Post # 1
Just out of curiosity, has anyone had a Roman Catholic wedding outside of Mass where one party was not Catholic; but the ceremony still had Eucharist and the non-Catholic party just went up to receive the blessings only? (i.e. with their hands crossed over their chest.)
Is it doable?
I am asking because my Fiance is Catholic and though he does not mind a non-Eucharist ceremony, his family really wished they had that during the ceremony. And as for my family, I can always request them to go up to receive blessings. This way no one will feel ‘left out’. Right?
Post # 3
No but I did go to one where both Catholic bride and non-Catholic groom received Communion. I am still scratching my head over that one!
Post # 4
@MsJeep23: LOL!! Now that is funny!
Post # 5
Oh whoops I totally didn’t answer your question. Depends on what your church says. Mine doesn’t encourage Communion when one party isn’t Catholic cause half the church getting up to receive the Eucharist and half staying put looks divisive. But if they’re all getting up, with half receiving blessings…that could be OK.

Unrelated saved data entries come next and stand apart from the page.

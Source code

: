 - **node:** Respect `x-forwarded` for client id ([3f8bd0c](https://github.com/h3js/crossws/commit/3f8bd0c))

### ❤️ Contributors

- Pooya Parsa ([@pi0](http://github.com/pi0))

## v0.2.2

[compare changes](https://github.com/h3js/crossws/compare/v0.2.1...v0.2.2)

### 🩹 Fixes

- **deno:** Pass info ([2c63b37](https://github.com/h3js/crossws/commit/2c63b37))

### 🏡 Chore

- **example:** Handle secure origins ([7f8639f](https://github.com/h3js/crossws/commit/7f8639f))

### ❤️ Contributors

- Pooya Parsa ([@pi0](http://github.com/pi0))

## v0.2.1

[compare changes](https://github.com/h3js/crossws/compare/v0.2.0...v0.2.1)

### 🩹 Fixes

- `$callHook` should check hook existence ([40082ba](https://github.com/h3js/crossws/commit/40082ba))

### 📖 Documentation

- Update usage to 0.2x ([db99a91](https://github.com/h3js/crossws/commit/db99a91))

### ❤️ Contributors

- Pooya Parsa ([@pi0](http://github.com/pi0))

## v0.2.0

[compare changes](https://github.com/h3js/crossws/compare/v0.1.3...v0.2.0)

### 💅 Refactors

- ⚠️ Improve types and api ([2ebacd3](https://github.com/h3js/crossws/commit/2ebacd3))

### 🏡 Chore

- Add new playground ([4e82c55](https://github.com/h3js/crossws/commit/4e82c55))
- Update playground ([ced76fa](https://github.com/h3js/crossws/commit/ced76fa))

But, I’m not well-versed on what the Catechism would say in this situation, so it’s probably best to ask your FI’s church what their policy is.
Post # 6
Yea isn’t that odd? I keep meaning to ask her how they pulled that off….
Post # 7
The priest who officiated our wedding had an all-or-nothing take on communion. Either we had the full mass, with communion available to anyone who might want it, or we didn’t have communion at the ceremony at all. I don’t think they will do communion without the mass. He mentioned that in couples where only one partner is Catholic he recommends not doing communion because having only one spouse take it looks dis-unitive. I don’t think it’s a hard and fast rule, though.
Maybe your fiance can talk with his parents to say that the marriage is no less valid if there’s no mass at the wedding? Also, if you’re getting married on a Saturday, you could possibly all attend church together Sunday morning as a way of appeasing his family’s wishes.
Post # 8
The church does not allow it unless there is a full mass, now with that said, very good friends of mine got someone to do it. So there’s ways.
Post # 9
Very possible to have done – but don’t think its necessary. Even if you’re noncatholic, you know what communion is. And for those who don’t receive it, then they just pray and sing in the meantime.
If you want them to have the option of being blessed, then I would look around. But, if you’re just worried about your family, why don’t you talk to your parents/grandparents about it and see if it really bothers them?
worth a shot! 🙂
Post # 10
If you had communion, it would be a mass. Churches do not have communion service (which is basically a mass, but the consecration is not performed, but the Eucharist is still given out) unless there is a grave reason to do so, such as it is Good Friday or no priest is available.
A Catholic and a non-Catholic are allowed to have a wedding mass, however, it is strongly discouraged. Marriage and communion are both signs of unity, so your first act as a married couple shouldn’t be a sign of disunity. However, if there are good reasons for you and your fiance to want a mass, a priest might allow it. But since it doesn’t sound like it is important to your fiance, I would just have a wedding outside of a mass.
A wedding without a mass is just as valid and beautiful, and many guests might appreciate that it is shorter as well. Normally other “unity” traditions such as a unity candle or laying flowers at Mary’s feet are discouraged because they aren’t part of the Catholic rite, but doing something like that might be a way to appease his family?
Post # 11
@Sasha2011: A Catholic and a baptized non-Catholic can have a Nuptial Mass with communion. A Catholic and a non-baptized person cannot have a Nuptial Mass.
Anytime communion is given it is the confines of a Mass. The only exception is that a deacon can offer a communion service (a Mass without consecration) but only if a priest is not available for a holy day of obligation (like a Sunday). If a priest is available, this is not allowed and if the Mass is not required (for example, for a wedding), a communion service is not allowed.
@MsJeep23: A non-Catholic may accept communion in a Catholic church if it is specifically authorized by a bishop. I have seen cases where non-Catholics will make an appeal to a bishop and a bishop will approve that person to receive communion for a special event (such as a wedding) so long as they recognize that the Eucharist is the Body of Christ.
@mwitter80: There are ways to have Eucharist offered outside of Mass for a wedding. However, I don’t think that there are an licit (i.e. legal) ways to do it.